# Fallen wood on state land



## Downriver Tackle (Dec 24, 2004)

I guess this is the best forum to post/ask. 

I have a cabin up in Hillman. Running low on cuttable wood on my property. The snowmobile and truck trails have tons of fallen wood on state land though. I assume I need a permit or something to cut and gather fallen wood on state land, if possible at all. Any insight?


----------



## redwinger00 (Nov 19, 2001)

I believe you do need a permit....and i also believe you can only cut fallen trees


----------



## Mister ED (Apr 3, 2006)

Google MiDNR and firewood ... or something to that effect, you'll find the info. If I remember correctly the permits are only good from sometime in spring until the end of Dec.

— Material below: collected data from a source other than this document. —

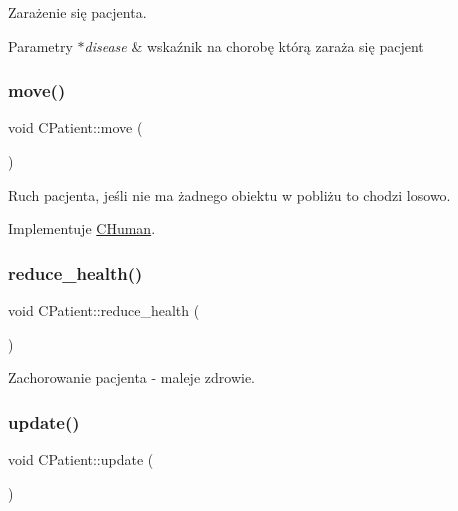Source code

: Zarażenie się pacjenta. 


\begin{DoxyParams}{Parametry}
{\em $\ast$disease} & wskaźnik na chorobę którą zaraża się pacjent \\
\hline
\end{DoxyParams}
\mbox{\label{class_c_patient_ae0af7da80587d2725acbb31923a41cd0}} 
\subsubsection{\texorpdfstring{move()}{move()}}
{\footnotesize\ttfamily void C\+Patient\+::move (\begin{DoxyParamCaption}{ }\end{DoxyParamCaption})\hspace{0.3cm}{\ttfamily [virtual]}}



Ruch pacjenta, jeśli nie ma żadnego obiektu w pobliżu to chodzi losowo. 



Implementuje \mbox{\hyperlink{class_c_human_af0a61dfcb43e2d094ab66b29735c4424}{C\+Human}}.

\mbox{\label{class_c_patient_a167c8f49c789e29394ef70964d25d118}} 
\subsubsection{\texorpdfstring{reduce\+\_\+health()}{reduce\_health()}}
{\footnotesize\ttfamily void C\+Patient\+::reduce\+\_\+health (\begin{DoxyParamCaption}{ }\end{DoxyParamCaption})}



Zachorowanie pacjenta -\/ maleje zdrowie. 

\mbox{\label{class_c_patient_a40dd4c549f4b40928b95dd4d8f2ad311}} 
\subsubsection{\texorpdfstring{update()}{update()}}
{\footnotesize\ttfamily void C\+Patient\+::update (\begin{DoxyParamCaption}{ }\end{DoxyParamCaption})\hspace{0.3cm}{\ttfamily [virtual]}}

Limited to 5 cord (I think) and yes only fallen dead trees.


----------



## LumberMatt (Apr 2, 2009)

Hello, I got a permit last year at the Atlanta DNR station for $20.00. It is good for a year and is very restricted for certain areas. They showed me maps of all the different areas. Some areas were only open before a certain month (July maybe). They were very helpful though. Next year I will try to find good areas first and then choose what area to get the permit for. My area seemed to have mostly pine in it. I was looking for hardwood. Half the fun of being up north is driving around and exploring, so it gives me something to hunt for off season. If you are looking for campfire wood I believe no permit is needed. Hope this helps.


----------



## springdale (Dec 19, 2007)

I had a permit last summer, but it expired at the end of Aug. I never cut a stick, most all of the wood was already taken by the time I got around to looking, but should be more down after the winter. Advise cutting soon after thaw to get any amount, 5 cords max 4 x 4 x 8 cords not face cords.


----------